» Dataset records
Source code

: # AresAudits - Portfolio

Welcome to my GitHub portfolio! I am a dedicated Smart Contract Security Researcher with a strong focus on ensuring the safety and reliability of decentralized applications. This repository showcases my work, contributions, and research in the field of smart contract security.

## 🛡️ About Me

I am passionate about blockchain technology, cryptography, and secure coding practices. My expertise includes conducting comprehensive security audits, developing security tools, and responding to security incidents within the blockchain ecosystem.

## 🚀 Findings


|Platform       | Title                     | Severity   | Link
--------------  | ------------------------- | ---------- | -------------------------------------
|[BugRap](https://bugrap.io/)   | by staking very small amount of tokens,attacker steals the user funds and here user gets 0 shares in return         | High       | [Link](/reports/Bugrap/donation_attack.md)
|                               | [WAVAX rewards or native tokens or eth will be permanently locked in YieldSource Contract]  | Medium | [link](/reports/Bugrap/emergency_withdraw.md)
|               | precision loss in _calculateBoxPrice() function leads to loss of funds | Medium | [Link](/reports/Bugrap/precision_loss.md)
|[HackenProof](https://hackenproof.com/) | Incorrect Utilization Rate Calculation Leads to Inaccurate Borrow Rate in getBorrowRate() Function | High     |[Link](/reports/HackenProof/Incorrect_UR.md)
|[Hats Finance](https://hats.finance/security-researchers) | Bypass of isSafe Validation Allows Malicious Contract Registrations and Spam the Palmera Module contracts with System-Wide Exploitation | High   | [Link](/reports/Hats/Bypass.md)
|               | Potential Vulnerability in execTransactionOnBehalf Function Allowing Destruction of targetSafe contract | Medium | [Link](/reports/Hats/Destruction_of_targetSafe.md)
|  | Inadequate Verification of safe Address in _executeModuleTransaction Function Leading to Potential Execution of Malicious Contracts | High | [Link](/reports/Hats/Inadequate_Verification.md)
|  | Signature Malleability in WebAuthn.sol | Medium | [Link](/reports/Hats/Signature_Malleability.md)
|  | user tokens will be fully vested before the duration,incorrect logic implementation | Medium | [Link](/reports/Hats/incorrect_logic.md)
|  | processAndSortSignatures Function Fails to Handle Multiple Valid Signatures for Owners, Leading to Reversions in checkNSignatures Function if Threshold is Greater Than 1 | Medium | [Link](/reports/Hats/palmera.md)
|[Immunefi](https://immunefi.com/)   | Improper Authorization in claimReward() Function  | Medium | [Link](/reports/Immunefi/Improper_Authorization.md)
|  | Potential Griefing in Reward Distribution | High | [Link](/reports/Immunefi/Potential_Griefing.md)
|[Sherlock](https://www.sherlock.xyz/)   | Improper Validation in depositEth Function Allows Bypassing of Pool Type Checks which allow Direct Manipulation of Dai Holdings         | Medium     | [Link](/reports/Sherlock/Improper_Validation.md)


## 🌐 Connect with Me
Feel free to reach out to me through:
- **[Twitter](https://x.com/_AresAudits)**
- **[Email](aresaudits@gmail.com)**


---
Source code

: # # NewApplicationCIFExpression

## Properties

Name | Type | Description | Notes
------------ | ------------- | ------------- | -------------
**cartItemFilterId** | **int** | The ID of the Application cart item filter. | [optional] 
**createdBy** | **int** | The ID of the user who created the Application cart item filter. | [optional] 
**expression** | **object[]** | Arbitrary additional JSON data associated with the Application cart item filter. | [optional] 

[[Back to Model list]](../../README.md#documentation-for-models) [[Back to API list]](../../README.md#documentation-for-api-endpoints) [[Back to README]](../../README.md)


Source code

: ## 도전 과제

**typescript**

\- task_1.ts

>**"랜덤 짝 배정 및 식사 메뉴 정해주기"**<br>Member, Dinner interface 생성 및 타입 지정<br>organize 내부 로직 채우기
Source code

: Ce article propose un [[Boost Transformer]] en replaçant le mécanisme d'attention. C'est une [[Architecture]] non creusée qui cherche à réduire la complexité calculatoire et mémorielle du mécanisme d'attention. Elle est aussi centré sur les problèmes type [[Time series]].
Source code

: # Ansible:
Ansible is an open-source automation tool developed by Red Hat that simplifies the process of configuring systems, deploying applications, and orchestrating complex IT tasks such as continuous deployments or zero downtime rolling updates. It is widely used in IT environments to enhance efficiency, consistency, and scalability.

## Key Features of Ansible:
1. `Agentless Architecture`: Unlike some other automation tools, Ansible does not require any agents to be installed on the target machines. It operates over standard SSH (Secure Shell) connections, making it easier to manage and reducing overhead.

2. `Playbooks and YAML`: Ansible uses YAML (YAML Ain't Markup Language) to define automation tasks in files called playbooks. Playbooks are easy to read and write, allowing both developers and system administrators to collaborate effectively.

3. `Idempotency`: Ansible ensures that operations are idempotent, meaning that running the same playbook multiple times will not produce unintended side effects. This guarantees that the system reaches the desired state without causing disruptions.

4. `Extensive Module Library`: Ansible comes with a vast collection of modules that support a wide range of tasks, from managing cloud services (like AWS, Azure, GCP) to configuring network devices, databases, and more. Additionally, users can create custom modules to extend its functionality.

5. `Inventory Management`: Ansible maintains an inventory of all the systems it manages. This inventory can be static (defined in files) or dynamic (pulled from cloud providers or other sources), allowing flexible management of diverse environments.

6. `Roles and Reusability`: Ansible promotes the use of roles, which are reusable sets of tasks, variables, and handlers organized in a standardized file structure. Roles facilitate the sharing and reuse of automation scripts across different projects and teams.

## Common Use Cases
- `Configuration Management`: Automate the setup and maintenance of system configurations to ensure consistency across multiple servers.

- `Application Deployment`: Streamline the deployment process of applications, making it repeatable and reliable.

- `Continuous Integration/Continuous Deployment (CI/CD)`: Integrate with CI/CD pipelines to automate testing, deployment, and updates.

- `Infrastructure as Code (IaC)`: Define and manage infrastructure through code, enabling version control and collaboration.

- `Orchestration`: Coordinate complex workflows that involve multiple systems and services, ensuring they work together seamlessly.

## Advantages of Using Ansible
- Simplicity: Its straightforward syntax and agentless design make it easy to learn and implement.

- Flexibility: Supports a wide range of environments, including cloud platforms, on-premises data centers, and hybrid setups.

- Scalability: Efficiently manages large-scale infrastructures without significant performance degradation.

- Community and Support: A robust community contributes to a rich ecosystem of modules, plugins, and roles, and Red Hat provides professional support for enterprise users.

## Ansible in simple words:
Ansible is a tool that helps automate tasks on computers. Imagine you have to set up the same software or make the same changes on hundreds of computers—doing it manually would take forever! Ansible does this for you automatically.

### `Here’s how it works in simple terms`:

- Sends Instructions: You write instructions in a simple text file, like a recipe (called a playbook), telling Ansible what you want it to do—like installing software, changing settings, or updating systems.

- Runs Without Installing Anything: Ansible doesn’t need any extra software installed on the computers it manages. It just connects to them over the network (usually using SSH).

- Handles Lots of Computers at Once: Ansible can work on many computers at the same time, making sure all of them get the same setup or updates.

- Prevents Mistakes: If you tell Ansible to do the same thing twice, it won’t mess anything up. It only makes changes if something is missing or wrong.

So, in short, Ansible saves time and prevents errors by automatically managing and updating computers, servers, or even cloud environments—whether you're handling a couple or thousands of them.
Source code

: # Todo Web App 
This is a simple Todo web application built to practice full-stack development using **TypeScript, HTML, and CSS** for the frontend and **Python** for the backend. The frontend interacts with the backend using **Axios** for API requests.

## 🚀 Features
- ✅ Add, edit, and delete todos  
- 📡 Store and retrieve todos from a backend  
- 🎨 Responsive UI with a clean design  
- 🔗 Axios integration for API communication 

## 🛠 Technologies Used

» Task brief
Would you copy every line of the entries in which "cart" appears?

» Answer section
**cartItemFilterId** | **int** | The ID of the Application cart item filter. | [optional] 
**createdBy** | **int** | The ID of the user who created the Application cart item filter. | [optional] 
**expression** | **object[]** | Arbitrary additional JSON data associated with the Application cart item filter. | [optional] 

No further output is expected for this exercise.